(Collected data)
::::::::

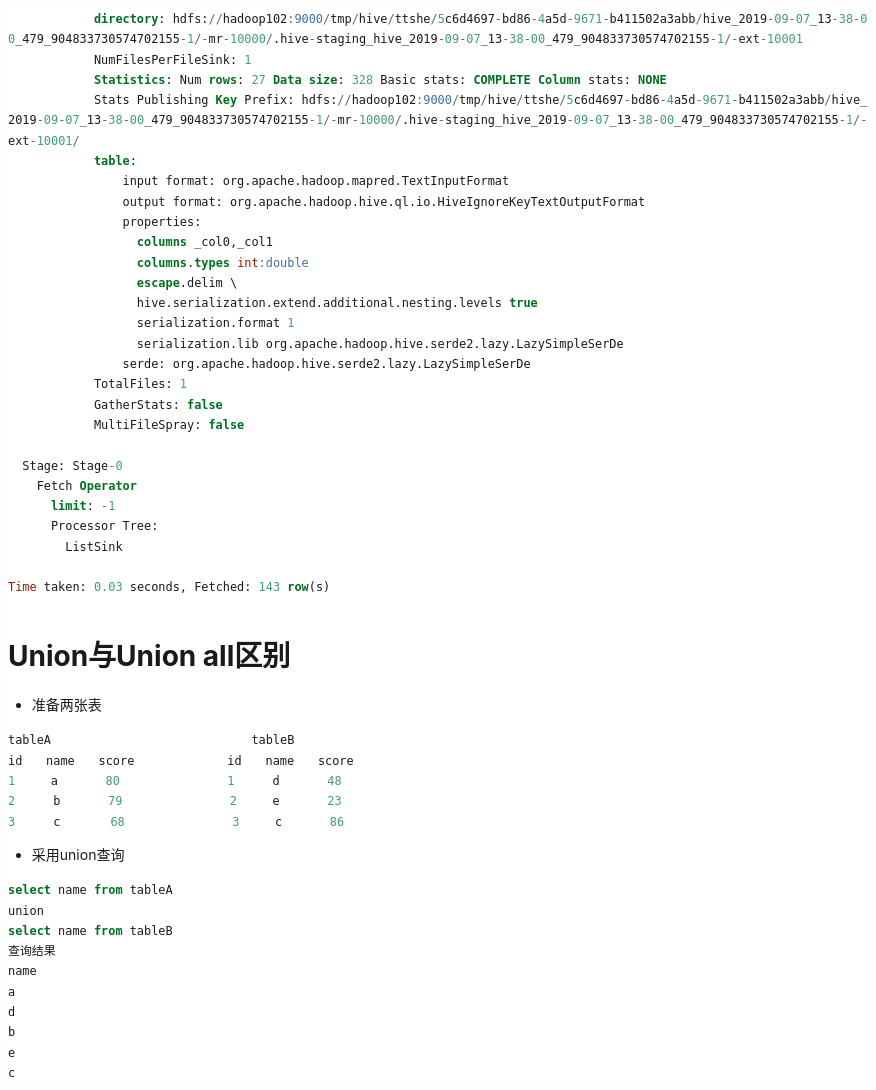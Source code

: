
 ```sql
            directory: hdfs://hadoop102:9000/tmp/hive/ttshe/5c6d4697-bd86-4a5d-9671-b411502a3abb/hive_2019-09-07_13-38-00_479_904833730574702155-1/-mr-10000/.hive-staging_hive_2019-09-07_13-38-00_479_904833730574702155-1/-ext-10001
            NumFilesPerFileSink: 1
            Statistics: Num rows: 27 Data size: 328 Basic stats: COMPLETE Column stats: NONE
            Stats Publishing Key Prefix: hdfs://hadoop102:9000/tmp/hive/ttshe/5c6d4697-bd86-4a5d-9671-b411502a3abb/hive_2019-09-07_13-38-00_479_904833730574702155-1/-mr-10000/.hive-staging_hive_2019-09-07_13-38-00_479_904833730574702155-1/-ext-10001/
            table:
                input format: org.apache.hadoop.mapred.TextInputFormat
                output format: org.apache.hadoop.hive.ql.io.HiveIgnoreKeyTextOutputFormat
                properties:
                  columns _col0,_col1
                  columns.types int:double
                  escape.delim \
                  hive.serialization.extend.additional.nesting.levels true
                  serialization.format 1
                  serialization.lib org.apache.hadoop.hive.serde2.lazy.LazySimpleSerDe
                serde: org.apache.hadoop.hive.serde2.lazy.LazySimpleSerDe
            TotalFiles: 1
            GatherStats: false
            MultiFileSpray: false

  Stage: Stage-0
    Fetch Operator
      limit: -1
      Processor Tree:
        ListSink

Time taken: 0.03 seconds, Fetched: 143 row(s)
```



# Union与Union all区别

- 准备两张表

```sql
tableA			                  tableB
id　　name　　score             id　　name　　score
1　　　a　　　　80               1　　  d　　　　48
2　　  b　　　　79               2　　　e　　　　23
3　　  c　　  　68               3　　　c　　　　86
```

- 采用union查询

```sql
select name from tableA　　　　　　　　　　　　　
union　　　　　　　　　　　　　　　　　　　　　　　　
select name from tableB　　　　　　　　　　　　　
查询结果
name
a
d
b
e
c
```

::::::::

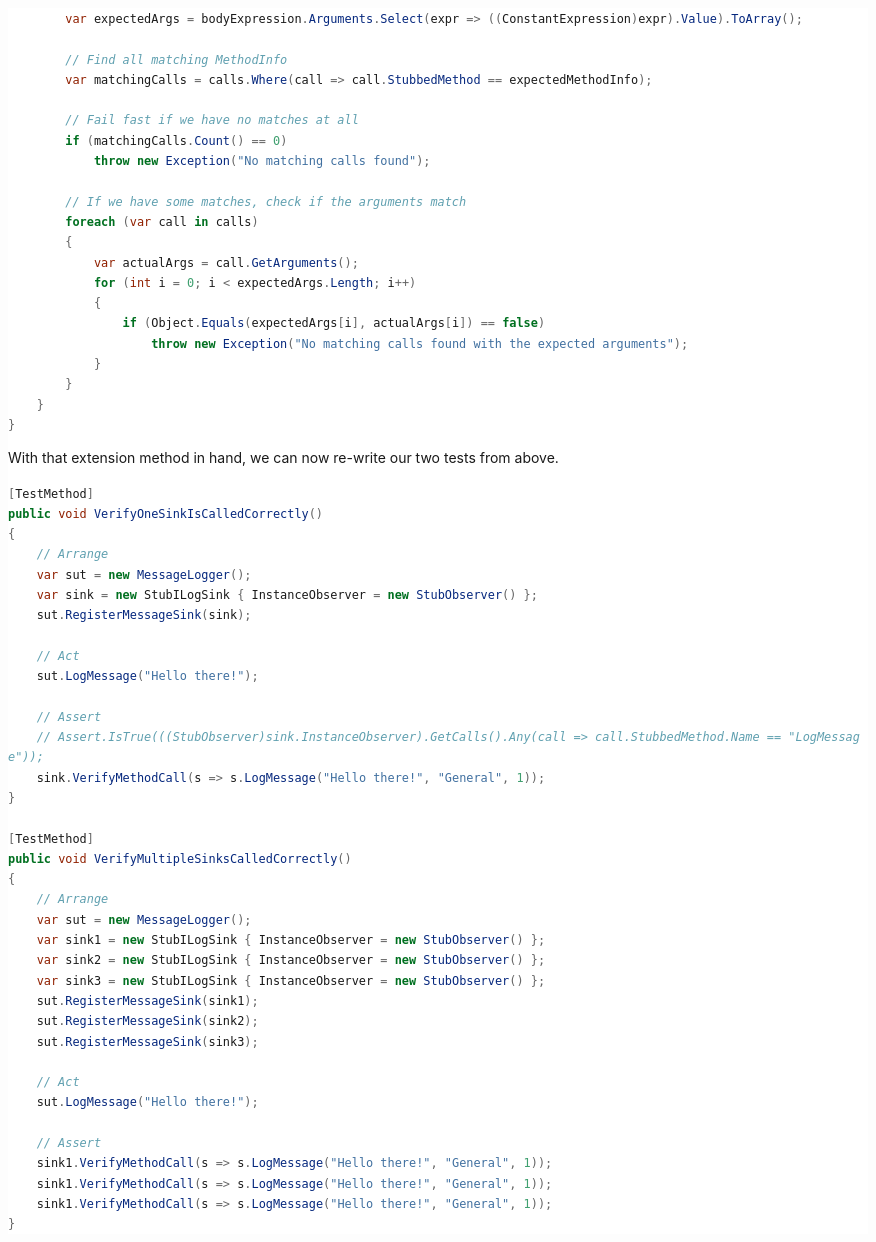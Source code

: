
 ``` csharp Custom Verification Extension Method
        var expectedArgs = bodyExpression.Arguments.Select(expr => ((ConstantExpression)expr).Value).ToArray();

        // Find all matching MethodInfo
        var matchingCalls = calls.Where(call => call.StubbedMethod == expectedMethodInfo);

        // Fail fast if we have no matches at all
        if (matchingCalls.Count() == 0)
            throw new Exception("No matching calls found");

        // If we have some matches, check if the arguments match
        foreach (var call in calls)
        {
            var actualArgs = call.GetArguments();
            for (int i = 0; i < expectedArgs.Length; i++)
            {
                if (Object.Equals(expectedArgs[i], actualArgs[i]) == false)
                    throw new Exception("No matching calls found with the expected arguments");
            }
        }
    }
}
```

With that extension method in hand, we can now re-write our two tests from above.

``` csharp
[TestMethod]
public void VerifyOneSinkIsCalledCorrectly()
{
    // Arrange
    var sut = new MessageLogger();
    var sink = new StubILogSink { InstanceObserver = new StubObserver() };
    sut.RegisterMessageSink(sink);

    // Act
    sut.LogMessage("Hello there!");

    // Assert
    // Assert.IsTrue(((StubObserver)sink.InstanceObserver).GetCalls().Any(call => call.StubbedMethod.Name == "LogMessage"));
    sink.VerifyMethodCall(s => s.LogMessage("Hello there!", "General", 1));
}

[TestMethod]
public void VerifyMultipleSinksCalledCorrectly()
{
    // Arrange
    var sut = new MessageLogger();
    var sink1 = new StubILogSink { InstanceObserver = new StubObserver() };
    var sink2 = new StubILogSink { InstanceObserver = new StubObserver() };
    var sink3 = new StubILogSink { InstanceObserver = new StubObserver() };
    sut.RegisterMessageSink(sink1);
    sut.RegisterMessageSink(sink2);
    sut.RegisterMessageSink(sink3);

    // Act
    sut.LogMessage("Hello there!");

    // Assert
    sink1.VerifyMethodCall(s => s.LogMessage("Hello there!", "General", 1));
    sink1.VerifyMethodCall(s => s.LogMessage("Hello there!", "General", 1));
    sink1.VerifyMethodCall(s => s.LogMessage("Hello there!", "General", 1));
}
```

::::::::

Required action: Which lines in the data above contain "Exception"? Show each one.

Written answer:
            throw new Exception("No matching calls found");
                    throw new Exception("No matching calls found with the expected arguments");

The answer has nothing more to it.